I’ve been developing with pyblish as part of the work @tokejepsen has done here on the Bait pipeline. There are a couple of observations I’ve made so far which I thought I’d bring up.
One which seems confusing to me is the use of “repair” type actions. If something can be repaired, why not repair it during a publish - rather than providing a right-click to ask a user to? This seems to lead to an unnecessary bad user experience. It also seems that repairing leads to a framework which isn’t designed in a TDD manner and perhaps leads to users never correcting their behaviour.
For the crew here, it seems like the default reaction when encountering a failure is to immediately attempt to repair - without going into details of what caused the errors. So, if we’re going to allow a user to short-cut a known failure, we might as well go ahead and repair during validation and only throw errors following it?
A possible alternative could be documenting the known failure within a plugin and providing a guide for a user on how to correct the problem, accessible from pyblish.
In gist, the Docstring of a plug-in is meant as user-facing documentation for what it aims to guard against. Exceptions thrown on failure is a more direct user-facing message, meant to indicate specifically what went wrong, including specific names of objects and possibly what the user could do about it. Log messages are the intermediary, things you could/should throw as many as you think the user could take advantage of.

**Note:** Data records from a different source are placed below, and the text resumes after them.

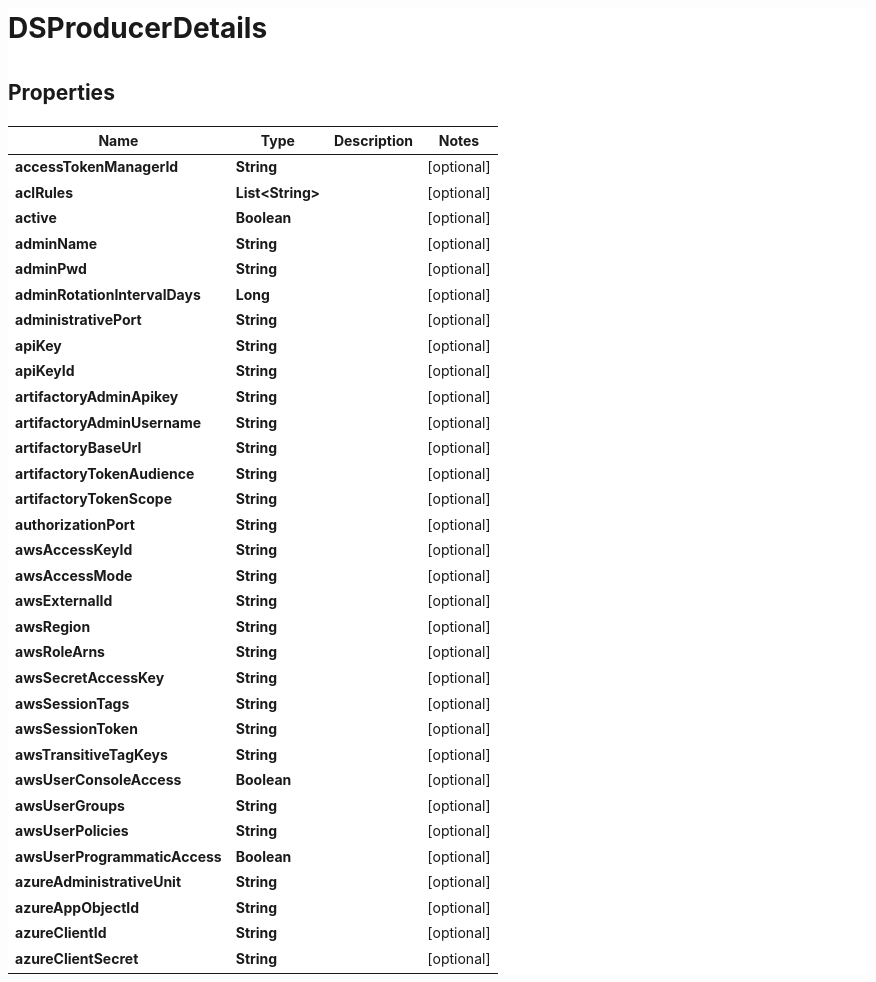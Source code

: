 

# DSProducerDetails


## Properties

| Name | Type | Description | Notes |
|------------ | ------------- | ------------- | -------------|
|**accessTokenManagerId** | **String** |  |  [optional] |
|**aclRules** | **List&lt;String&gt;** |  |  [optional] |
|**active** | **Boolean** |  |  [optional] |
|**adminName** | **String** |  |  [optional] |
|**adminPwd** | **String** |  |  [optional] |
|**adminRotationIntervalDays** | **Long** |  |  [optional] |
|**administrativePort** | **String** |  |  [optional] |
|**apiKey** | **String** |  |  [optional] |
|**apiKeyId** | **String** |  |  [optional] |
|**artifactoryAdminApikey** | **String** |  |  [optional] |
|**artifactoryAdminUsername** | **String** |  |  [optional] |
|**artifactoryBaseUrl** | **String** |  |  [optional] |
|**artifactoryTokenAudience** | **String** |  |  [optional] |
|**artifactoryTokenScope** | **String** |  |  [optional] |
|**authorizationPort** | **String** |  |  [optional] |
|**awsAccessKeyId** | **String** |  |  [optional] |
|**awsAccessMode** | **String** |  |  [optional] |
|**awsExternalId** | **String** |  |  [optional] |
|**awsRegion** | **String** |  |  [optional] |
|**awsRoleArns** | **String** |  |  [optional] |
|**awsSecretAccessKey** | **String** |  |  [optional] |
|**awsSessionTags** | **String** |  |  [optional] |
|**awsSessionToken** | **String** |  |  [optional] |
|**awsTransitiveTagKeys** | **String** |  |  [optional] |
|**awsUserConsoleAccess** | **Boolean** |  |  [optional] |
|**awsUserGroups** | **String** |  |  [optional] |
|**awsUserPolicies** | **String** |  |  [optional] |
|**awsUserProgrammaticAccess** | **Boolean** |  |  [optional] |
|**azureAdministrativeUnit** | **String** |  |  [optional] |
|**azureAppObjectId** | **String** |  |  [optional] |
|**azureClientId** | **String** |  |  [optional] |
|**azureClientSecret** | **String** |  |  [optional] |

Personally, I would implement no repair actions but rather point to tools external to Pyblish that enabled the user to work more efficiently and possible automate certain mundane tasks, such as those typically reserved for repair-like Actions.
I think that’s ok. I think the important bit is that no user is afraid of what might happen to their scene should they hit the publish button. At least if it’s an conscious choice, they are taking responsibility for what happens.
Ah, this whole problem seems to be directly related to our use of pyblish-lite/PySide then. I think I’ll have to investigate how much work it would be to use qml in our setup right now, because this seems to provide the level of feedback and context myself and the crew would ordinarily expect.
Sounds like a good idea. Fewer clicks are better
I guess practically you would have to repair the scene first and then validate afterwards, to make sure it’s actually done.
Imagine the terror when having finished your work, ready to publish, only to find it wrecked or worse yet crashed by your friend Mr Publisher. Once it’s done, the scene isn’t what you gave to it but some mutilated version, automatically “fixed” by pipeline TDs. Let’s have it automatically save when finished as well, save the artist some more time. Win!